Indice dei capitoli
- Alla scoperta della pittura più antica del mondo
- Il mistero della mano di 67.800 anni
- Come gli scienziati hanno datato l’opera
- Cosa ci racconta sui primi esseri umani
- Perché questa scoperta cambia la storia dell’arte
Alla scoperta della pittura più antica del mondo
Una scoperta archeologica eccezionale ha portato alla luce quella che potrebbe essere la forma d’arte più antica finora conosciuta. Sulla piccola isola di Muna, nel sud‑est dell’Indonesia, in una grotta chiamata Liang Metanduno, un team di archeologi ha trovato il contorno di una mano dipinto su roccia, datato a almeno 67.800 anni fa.
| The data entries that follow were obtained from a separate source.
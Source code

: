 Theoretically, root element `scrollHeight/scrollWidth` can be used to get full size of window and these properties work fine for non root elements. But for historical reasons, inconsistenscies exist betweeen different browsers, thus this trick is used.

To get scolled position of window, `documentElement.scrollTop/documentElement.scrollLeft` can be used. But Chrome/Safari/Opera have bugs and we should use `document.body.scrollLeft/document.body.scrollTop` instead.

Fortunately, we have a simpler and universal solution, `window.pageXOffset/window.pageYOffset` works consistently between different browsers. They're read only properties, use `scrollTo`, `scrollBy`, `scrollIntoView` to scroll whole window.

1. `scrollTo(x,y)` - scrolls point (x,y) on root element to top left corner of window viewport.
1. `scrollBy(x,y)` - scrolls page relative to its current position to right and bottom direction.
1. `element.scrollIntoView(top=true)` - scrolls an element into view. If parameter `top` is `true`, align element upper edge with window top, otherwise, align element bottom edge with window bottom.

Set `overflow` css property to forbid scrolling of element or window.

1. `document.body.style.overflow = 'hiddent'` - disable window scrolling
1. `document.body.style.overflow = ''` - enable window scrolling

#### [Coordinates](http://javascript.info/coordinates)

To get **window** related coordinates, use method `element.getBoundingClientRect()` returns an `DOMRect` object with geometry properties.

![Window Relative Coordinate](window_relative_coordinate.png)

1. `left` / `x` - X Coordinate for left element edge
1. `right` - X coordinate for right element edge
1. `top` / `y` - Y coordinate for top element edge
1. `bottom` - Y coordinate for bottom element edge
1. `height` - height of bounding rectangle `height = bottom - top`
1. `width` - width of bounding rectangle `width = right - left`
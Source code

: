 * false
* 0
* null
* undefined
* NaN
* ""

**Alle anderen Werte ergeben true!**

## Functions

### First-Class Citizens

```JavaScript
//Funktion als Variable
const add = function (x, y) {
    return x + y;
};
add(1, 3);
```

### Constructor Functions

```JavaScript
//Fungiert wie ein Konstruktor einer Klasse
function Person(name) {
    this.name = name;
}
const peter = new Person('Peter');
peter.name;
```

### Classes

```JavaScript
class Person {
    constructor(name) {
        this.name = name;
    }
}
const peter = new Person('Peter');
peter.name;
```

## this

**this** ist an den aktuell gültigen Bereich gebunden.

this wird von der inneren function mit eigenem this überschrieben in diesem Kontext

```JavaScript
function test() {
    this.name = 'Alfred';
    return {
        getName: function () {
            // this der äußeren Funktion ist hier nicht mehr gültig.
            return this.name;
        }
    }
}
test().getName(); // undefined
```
Questa datazione supera di migliaia di anni gli esempi precedenti di arte rupestre databili con certezza e sposta indietro nel tempo l’inizio della produzione artistica simbolica da parte degli esseri umani. La ricerca è stata coordinata da Maxime Aubert dell’Università Griffith in Australia e i risultati sono stati pubblicati sulla prestigiosa rivista Nature per sottoporre la scoperta alla comunità scientifica internazionale.
Il mistero della mano di 67.800 anni
La figura ritrovata nella grotta è uno stencil di mano umano realizzato spruzzando pigmento attorno alla mano appoggiata sulla parete, lasciando un contorno negativo. Il pigmento, di colore rossastro, è ormai molto sbiadito ma sufficientemente visibile per essere studiato. Ciò che distingue questa immagine da molte altre è la forma delle dita: i ricercatori hanno osservato che le estremità sembrano volutamente strette e appuntite, dando alla rappresentazione un aspetto simile a quello di un artiglio. Questo dettaglio stilistico suggerisce che il motivo non sia casuale, ma potrebbe avere avuto significati simbolici complessi, forse legati alla relazione tra esseri umani e animale o alla rappresentazione di identità culturali specifiche di quel gruppo. Inoltre, nell’area sono state trovate altre immagini più recenti, che mostrano come quella grotta sia stata un centro di produzione artistica per almeno 35.000 anni.
Come gli scienziati hanno datato l’opera
Per determinare l’età di questa pittura millenaria, gli studiosi si sono affidati a una tecnica di datazione altamente precisa basata sugli isotopi dell’uranio. In pratica, sono stati analizzati i microscopici depositi minerali di carbonato di calcio che si sono formati sopra e talvolta sotto il pigmento nel corso di millenni. Questi depositi contengono tracce di uranio che, attraverso la sua trasformazione radioattiva, fornisce un limite minimo per l’età dell’immagine, permettendo di stabilire con sicurezza che lo stencil fu creato almeno 67.800 anni fa. Questo approccio è considerato più affidabile per arte rupestre molto antica rispetto ad altri metodi, perché non data direttamente il pigmento ma il materiale naturale associato ad esso. Le analisi hanno anche confermato che la grotta è stata usata per creare pitture artistiche in epoche molto successive, il che indica una continuità di produzione artistica e culturale nell’area per decine di migliaia di anni.
Cosa ci racconta sui primi esseri umani
Questa scoperta rivoluziona la nostra comprensione delle prime espressioni artistiche, spostando indietro nel tempo le testimonianze di arte rupestre. Fino a oggi, le pitture più antiche conosciute in Europa, come El Castillo in Spagna e Chauvet in Francia, risalivano a 30–40.000 anni fa. Lo stencil di mano di Sulawesi, datato 67.800 anni fa, dimostra che la capacità di creare immagini simboliche era presente molto prima e in regioni diverse dall’Europa.
La grotta di Liang Metanduno mostra una tradizione artistica lunga oltre 35.000 anni, suggerendo che Sulawesi ospitava una delle culture artistiche più antiche e durature al mondo. Inoltre, queste pitture offrono nuove informazioni sui movimenti delle prime popolazioni umane: gli autori potrebbero essere stati membri di gruppi che si sono successivamente diffusi fino all’Australia, portando con sé conoscenze artistiche e simboliche. In questo senso, le opere non sono solo arte primitiva, ma testimoniano mobilità, comunicazione culturale e capacità cognitive avanzate dei primi Homo sapiens.
Perché questa scoperta cambia la storia dell’arte
La scoperta della pittura rupestre di 67.800 anni fa in Indonesia rappresenta un'importante pietra miliare nella comprensione delle origini dell'arte umana. Questo ritrovamento non solo amplia la nostra conoscenza delle prime espressioni artistiche, ma offre anche nuove prospettive sui movimenti e sulle interazioni delle antiche popolazioni umane. Future ricerche potrebbero rivelare ulteriori dettagli su queste antiche culture e sulle loro connessioni con altre regioni del mondo.